[Opening RECORDS TO PROCESS section]

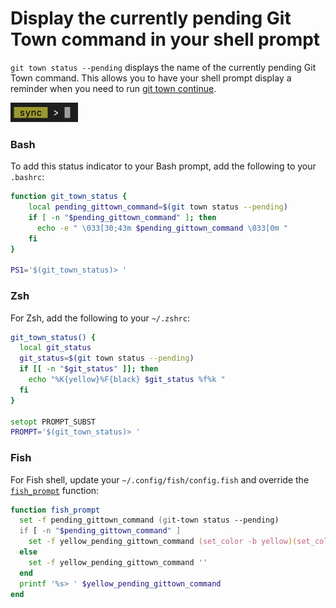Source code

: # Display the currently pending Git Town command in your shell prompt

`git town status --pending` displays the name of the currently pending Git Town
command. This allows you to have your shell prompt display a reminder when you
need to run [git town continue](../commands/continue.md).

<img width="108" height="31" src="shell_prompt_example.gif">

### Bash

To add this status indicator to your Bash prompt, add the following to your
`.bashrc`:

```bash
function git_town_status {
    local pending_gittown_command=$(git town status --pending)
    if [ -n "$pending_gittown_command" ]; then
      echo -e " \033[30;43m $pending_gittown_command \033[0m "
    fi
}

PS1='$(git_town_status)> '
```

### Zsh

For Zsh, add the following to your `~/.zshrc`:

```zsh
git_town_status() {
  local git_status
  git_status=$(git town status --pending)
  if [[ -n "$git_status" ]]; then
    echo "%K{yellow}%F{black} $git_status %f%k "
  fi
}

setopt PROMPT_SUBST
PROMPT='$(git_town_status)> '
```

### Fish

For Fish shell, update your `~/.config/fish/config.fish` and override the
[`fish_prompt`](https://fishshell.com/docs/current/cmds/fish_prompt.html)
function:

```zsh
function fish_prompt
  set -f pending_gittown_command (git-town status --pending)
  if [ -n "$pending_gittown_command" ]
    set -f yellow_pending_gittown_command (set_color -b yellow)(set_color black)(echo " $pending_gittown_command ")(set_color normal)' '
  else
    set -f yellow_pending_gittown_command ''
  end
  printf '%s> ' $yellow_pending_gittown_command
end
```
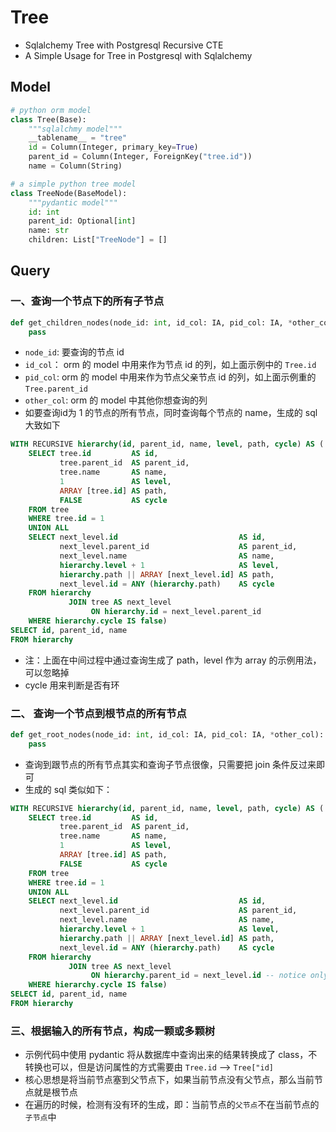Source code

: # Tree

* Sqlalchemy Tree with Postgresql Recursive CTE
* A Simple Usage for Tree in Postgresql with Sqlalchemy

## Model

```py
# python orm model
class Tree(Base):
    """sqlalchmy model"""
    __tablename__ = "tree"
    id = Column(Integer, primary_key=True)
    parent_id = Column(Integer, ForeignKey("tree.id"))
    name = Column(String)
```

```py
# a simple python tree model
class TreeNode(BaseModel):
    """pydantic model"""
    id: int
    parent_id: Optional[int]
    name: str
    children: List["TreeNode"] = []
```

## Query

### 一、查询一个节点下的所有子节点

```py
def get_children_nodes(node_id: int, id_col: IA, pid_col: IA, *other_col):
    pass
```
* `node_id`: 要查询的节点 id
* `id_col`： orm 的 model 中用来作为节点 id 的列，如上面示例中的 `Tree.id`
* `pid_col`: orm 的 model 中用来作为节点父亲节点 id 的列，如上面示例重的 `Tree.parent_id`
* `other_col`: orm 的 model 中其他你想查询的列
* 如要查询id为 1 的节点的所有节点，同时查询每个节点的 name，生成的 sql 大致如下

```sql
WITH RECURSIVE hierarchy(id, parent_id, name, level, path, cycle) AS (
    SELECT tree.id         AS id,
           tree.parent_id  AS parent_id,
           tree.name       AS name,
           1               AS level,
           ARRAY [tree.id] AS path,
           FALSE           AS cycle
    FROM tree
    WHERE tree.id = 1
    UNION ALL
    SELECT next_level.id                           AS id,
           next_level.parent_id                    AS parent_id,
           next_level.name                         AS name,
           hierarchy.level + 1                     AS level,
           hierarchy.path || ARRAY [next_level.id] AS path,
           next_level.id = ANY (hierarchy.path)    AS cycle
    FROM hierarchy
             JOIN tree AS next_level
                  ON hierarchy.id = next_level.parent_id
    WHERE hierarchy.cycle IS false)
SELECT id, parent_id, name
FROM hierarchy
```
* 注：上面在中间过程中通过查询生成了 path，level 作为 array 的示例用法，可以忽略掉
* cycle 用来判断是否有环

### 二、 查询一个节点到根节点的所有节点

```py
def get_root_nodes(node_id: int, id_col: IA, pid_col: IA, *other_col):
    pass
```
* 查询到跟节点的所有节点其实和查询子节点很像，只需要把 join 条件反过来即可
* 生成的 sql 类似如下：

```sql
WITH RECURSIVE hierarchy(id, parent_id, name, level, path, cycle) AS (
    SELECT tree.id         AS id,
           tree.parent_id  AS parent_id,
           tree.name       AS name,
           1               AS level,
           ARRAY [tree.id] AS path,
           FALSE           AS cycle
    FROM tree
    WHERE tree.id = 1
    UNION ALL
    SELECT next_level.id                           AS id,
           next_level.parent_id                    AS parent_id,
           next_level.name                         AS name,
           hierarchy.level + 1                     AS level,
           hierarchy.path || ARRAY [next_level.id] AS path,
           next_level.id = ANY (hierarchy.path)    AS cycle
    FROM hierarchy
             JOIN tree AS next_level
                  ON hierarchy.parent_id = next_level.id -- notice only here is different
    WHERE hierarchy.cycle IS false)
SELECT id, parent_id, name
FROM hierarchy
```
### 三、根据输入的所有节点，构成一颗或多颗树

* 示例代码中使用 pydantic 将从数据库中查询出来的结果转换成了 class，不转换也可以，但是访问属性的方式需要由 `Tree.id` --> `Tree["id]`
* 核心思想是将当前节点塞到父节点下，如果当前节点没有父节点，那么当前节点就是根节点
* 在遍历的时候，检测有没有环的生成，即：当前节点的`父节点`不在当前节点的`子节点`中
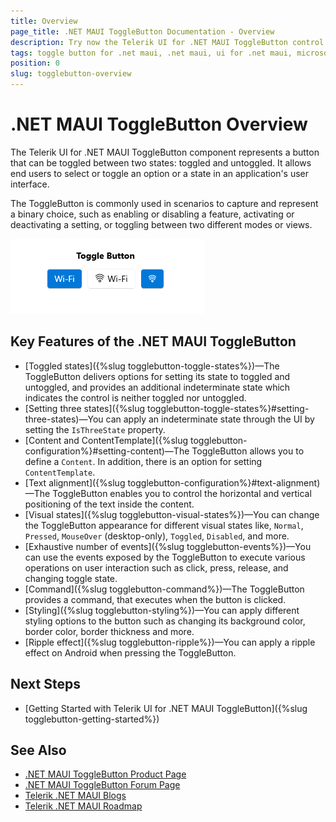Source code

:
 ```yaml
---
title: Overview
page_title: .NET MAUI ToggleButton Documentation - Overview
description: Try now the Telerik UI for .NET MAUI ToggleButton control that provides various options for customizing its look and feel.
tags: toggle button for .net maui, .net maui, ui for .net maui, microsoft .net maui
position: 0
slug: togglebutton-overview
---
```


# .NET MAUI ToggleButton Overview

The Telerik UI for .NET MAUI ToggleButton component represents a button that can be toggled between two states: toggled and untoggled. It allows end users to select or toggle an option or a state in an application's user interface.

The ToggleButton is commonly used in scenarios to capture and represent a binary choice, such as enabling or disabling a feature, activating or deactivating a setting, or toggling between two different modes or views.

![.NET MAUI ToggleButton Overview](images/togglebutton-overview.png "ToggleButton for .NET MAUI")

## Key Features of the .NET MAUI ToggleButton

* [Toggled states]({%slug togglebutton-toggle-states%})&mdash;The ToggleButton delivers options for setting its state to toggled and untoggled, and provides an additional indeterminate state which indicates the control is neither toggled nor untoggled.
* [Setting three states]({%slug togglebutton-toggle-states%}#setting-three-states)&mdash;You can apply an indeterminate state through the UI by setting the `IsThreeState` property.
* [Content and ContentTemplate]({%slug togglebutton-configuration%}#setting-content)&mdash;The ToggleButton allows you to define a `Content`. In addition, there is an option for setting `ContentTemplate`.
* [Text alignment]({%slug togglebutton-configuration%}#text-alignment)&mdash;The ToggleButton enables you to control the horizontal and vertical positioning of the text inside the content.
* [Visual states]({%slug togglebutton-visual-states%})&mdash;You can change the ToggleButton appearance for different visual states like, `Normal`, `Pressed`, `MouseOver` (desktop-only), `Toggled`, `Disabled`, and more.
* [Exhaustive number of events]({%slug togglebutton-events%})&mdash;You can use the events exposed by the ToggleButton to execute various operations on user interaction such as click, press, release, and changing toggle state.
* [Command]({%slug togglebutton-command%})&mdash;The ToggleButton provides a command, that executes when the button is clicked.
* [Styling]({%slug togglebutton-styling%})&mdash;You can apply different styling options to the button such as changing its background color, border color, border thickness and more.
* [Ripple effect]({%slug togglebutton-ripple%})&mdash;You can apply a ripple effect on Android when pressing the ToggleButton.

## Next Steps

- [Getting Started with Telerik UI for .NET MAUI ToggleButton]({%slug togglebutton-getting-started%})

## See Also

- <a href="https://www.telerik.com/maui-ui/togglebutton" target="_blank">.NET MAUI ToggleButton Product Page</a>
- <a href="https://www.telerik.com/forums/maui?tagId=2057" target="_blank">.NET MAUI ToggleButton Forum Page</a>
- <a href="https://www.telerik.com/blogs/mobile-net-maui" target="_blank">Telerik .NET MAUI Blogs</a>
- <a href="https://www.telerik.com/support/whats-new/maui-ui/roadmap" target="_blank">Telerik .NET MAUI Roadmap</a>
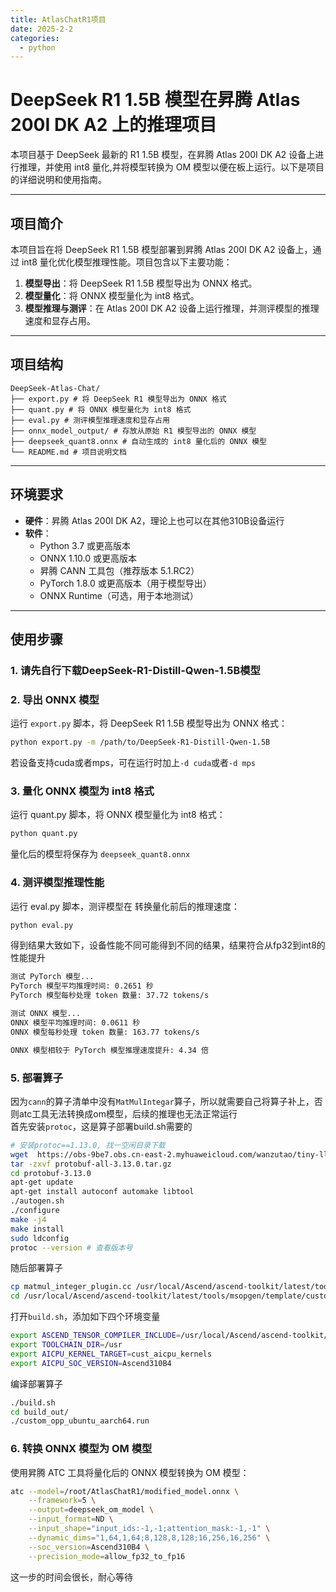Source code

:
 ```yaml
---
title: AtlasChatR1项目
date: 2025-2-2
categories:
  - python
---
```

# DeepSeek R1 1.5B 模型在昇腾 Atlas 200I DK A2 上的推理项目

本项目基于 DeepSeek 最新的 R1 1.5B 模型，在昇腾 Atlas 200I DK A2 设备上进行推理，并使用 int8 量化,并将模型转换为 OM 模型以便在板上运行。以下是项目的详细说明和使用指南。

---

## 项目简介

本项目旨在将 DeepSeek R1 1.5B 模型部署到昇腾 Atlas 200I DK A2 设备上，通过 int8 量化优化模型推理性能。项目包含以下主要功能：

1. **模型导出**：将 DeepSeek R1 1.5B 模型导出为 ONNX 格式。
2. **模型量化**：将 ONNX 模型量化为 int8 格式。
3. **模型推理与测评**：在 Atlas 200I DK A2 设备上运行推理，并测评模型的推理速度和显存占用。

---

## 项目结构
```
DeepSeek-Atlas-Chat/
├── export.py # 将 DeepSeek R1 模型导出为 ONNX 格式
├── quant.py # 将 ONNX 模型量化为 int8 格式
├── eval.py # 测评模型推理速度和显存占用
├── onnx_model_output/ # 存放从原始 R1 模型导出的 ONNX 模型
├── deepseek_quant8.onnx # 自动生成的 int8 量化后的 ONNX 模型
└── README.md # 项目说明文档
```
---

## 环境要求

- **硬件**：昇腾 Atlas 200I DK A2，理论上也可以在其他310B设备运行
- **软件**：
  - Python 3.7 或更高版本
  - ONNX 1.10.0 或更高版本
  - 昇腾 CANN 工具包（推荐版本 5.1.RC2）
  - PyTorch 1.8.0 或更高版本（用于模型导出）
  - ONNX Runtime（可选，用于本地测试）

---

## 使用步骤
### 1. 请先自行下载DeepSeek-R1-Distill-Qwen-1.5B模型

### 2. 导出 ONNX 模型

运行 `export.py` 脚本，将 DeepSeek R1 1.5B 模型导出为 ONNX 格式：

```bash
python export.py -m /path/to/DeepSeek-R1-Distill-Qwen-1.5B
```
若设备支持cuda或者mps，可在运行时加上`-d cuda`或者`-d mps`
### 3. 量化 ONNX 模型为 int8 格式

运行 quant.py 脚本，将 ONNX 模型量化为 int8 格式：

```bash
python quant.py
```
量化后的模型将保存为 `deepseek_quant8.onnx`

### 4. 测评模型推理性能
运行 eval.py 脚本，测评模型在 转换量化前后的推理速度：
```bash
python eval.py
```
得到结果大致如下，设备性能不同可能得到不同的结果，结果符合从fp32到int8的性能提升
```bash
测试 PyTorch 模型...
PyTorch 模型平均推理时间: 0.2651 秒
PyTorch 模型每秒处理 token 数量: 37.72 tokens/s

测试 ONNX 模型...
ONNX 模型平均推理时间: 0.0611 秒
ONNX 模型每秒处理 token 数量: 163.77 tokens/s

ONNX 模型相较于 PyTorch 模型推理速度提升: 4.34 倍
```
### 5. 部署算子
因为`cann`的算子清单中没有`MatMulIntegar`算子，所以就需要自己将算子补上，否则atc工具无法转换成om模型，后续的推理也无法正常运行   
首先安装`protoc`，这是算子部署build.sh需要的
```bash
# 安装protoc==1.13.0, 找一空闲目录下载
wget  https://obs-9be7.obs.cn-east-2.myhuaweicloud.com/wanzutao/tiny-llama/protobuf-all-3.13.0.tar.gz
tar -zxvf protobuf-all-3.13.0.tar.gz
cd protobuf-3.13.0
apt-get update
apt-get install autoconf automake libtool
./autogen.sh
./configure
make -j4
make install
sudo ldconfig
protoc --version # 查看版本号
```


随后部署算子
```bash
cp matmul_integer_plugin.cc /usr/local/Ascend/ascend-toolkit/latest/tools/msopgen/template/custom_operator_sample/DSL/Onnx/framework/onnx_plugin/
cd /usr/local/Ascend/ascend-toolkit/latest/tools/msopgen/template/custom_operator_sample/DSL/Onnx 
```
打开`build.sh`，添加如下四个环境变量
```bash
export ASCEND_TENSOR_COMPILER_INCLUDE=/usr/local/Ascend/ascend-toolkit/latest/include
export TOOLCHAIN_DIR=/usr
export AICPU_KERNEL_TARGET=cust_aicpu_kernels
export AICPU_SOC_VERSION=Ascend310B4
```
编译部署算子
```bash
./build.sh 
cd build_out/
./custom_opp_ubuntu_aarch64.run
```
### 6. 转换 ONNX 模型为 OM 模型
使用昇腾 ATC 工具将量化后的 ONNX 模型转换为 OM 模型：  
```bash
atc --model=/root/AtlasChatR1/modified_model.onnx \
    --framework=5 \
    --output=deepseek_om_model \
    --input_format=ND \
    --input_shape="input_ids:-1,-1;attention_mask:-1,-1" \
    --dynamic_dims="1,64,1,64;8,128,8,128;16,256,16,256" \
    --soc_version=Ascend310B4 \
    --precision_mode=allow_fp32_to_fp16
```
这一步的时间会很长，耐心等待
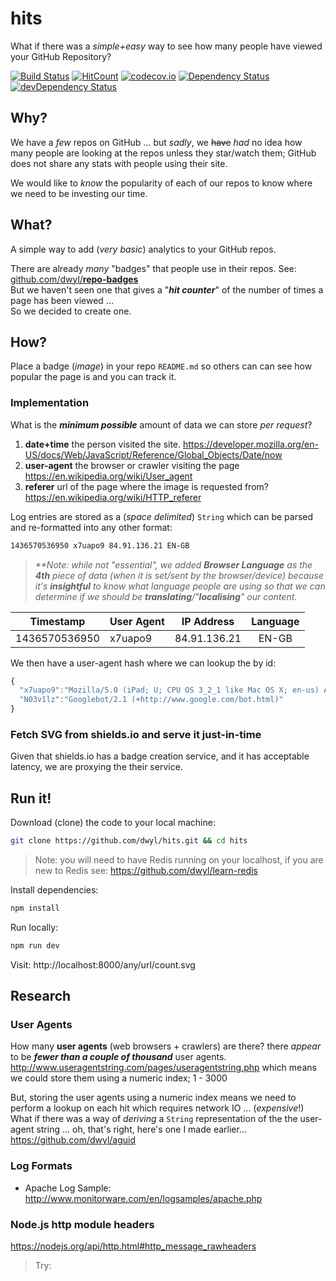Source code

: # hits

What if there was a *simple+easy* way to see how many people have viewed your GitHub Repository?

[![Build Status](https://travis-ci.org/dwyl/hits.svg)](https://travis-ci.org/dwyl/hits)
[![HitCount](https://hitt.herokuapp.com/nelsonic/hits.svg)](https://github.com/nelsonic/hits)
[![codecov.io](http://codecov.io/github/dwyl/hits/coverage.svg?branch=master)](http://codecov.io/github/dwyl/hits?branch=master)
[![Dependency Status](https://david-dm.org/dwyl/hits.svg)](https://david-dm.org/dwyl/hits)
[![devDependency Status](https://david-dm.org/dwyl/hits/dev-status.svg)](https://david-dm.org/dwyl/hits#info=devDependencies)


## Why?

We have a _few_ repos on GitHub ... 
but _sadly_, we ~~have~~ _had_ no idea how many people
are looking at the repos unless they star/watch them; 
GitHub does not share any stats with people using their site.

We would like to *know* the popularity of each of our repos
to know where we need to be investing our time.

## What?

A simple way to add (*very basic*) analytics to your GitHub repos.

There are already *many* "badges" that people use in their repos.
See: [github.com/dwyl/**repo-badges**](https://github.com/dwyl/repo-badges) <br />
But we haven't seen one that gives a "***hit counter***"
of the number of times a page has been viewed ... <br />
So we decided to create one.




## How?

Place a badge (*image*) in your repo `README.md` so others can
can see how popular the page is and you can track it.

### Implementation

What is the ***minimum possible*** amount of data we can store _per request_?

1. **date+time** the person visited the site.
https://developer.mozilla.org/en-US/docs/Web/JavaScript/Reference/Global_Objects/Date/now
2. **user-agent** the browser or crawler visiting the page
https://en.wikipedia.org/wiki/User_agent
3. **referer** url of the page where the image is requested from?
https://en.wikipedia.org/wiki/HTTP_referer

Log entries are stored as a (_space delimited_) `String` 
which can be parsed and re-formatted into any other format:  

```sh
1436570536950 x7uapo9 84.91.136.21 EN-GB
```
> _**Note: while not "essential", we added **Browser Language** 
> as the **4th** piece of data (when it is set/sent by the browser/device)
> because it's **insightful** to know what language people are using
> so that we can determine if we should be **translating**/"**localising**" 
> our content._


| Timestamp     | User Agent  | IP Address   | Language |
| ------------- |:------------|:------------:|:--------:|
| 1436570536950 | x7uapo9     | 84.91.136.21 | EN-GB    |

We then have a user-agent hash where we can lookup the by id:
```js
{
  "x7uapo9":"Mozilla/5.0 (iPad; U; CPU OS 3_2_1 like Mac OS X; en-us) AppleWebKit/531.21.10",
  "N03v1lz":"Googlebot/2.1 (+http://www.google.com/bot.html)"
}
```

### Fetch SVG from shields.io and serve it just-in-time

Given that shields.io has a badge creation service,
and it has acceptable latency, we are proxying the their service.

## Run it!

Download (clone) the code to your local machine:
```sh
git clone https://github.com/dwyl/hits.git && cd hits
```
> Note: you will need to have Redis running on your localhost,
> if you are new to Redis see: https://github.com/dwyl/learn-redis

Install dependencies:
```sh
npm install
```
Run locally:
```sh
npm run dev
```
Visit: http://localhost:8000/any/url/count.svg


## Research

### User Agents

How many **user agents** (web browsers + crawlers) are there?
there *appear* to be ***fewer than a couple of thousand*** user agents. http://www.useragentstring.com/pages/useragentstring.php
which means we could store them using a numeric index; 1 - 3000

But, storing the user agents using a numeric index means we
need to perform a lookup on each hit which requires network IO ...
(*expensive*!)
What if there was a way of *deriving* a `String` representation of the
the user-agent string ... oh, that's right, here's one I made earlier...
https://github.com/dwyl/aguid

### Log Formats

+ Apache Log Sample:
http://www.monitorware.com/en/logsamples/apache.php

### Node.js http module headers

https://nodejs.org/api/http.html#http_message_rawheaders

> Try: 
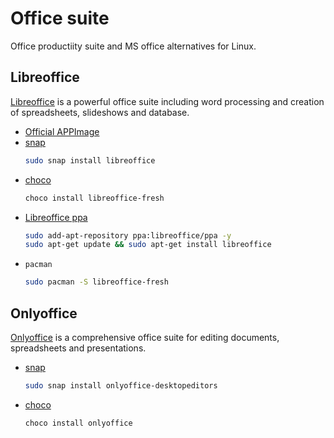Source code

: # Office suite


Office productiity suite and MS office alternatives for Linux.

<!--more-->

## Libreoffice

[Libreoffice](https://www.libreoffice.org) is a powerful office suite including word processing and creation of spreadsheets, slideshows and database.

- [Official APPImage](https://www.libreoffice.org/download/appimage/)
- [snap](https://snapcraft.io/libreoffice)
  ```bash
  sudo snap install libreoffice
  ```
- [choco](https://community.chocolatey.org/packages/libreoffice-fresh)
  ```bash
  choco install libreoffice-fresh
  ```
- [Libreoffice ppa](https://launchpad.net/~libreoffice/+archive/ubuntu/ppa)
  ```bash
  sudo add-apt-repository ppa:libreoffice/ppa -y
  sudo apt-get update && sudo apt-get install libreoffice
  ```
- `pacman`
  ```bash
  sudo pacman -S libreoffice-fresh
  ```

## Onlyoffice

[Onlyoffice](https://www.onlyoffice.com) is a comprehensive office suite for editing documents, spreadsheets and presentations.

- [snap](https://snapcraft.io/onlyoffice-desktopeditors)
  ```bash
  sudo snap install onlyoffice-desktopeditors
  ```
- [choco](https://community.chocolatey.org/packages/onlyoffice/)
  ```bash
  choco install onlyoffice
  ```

[Closing RECORDS TO PROCESS section]

> [EXERCISE] What you should repeat exactly is the run of lines from the top of the listing above through the line with "的 model 中用来作为节点父亲节点", without pictures.

> [THE COMPLETED TASK]
Source code

: # Display the currently pending Git Town command in your shell prompt

`git town status --pending` displays the name of the currently pending Git Town
command. This allows you to have your shell prompt display a reminder when you
need to run [git town continue](../commands/continue.md).

<img width="108" height="31" src="shell_prompt_example.gif">

### Bash

To add this status indicator to your Bash prompt, add the following to your
`.bashrc`:

```bash
function git_town_status {
    local pending_gittown_command=$(git town status --pending)
    if [ -n "$pending_gittown_command" ]; then
      echo -e " \033[30;43m $pending_gittown_command \033[0m "
    fi
}

PS1='$(git_town_status)> '
```

### Zsh

For Zsh, add the following to your `~/.zshrc`:

```zsh
git_town_status() {
  local git_status
  git_status=$(git town status --pending)
  if [[ -n "$git_status" ]]; then
    echo "%K{yellow}%F{black} $git_status %f%k "
  fi
}

setopt PROMPT_SUBST
PROMPT='$(git_town_status)> '
```

### Fish

For Fish shell, update your `~/.config/fish/config.fish` and override the
[`fish_prompt`](https://fishshell.com/docs/current/cmds/fish_prompt.html)
function:

```zsh
function fish_prompt
  set -f pending_gittown_command (git-town status --pending)
  if [ -n "$pending_gittown_command" ]
    set -f yellow_pending_gittown_command (set_color -b yellow)(set_color black)(echo " $pending_gittown_command ")(set_color normal)' '
  else
    set -f yellow_pending_gittown_command ''
  end
  printf '%s> ' $yellow_pending_gittown_command
end
```
Source code

: # Tree

* Sqlalchemy Tree with Postgresql Recursive CTE
* A Simple Usage for Tree in Postgresql with Sqlalchemy

## Model

```py
# python orm model
class Tree(Base):
    """sqlalchmy model"""
    __tablename__ = "tree"
    id = Column(Integer, primary_key=True)
    parent_id = Column(Integer, ForeignKey("tree.id"))
    name = Column(String)
```

```py
# a simple python tree model
class TreeNode(BaseModel):
    """pydantic model"""
    id: int
    parent_id: Optional[int]
    name: str
    children: List["TreeNode"] = []
```

## Query

### 一、查询一个节点下的所有子节点

```py
def get_children_nodes(node_id: int, id_col: IA, pid_col: IA, *other_col):
    pass
```
* `node_id`: 要查询的节点 id
* `id_col`： orm 的 model 中用来作为节点 id 的列，如上面示例中的 `Tree.id`
* `pid_col`: orm 的 model 中用来作为节点父亲节点 id 的列，如上面示例重的 `Tree.parent_id`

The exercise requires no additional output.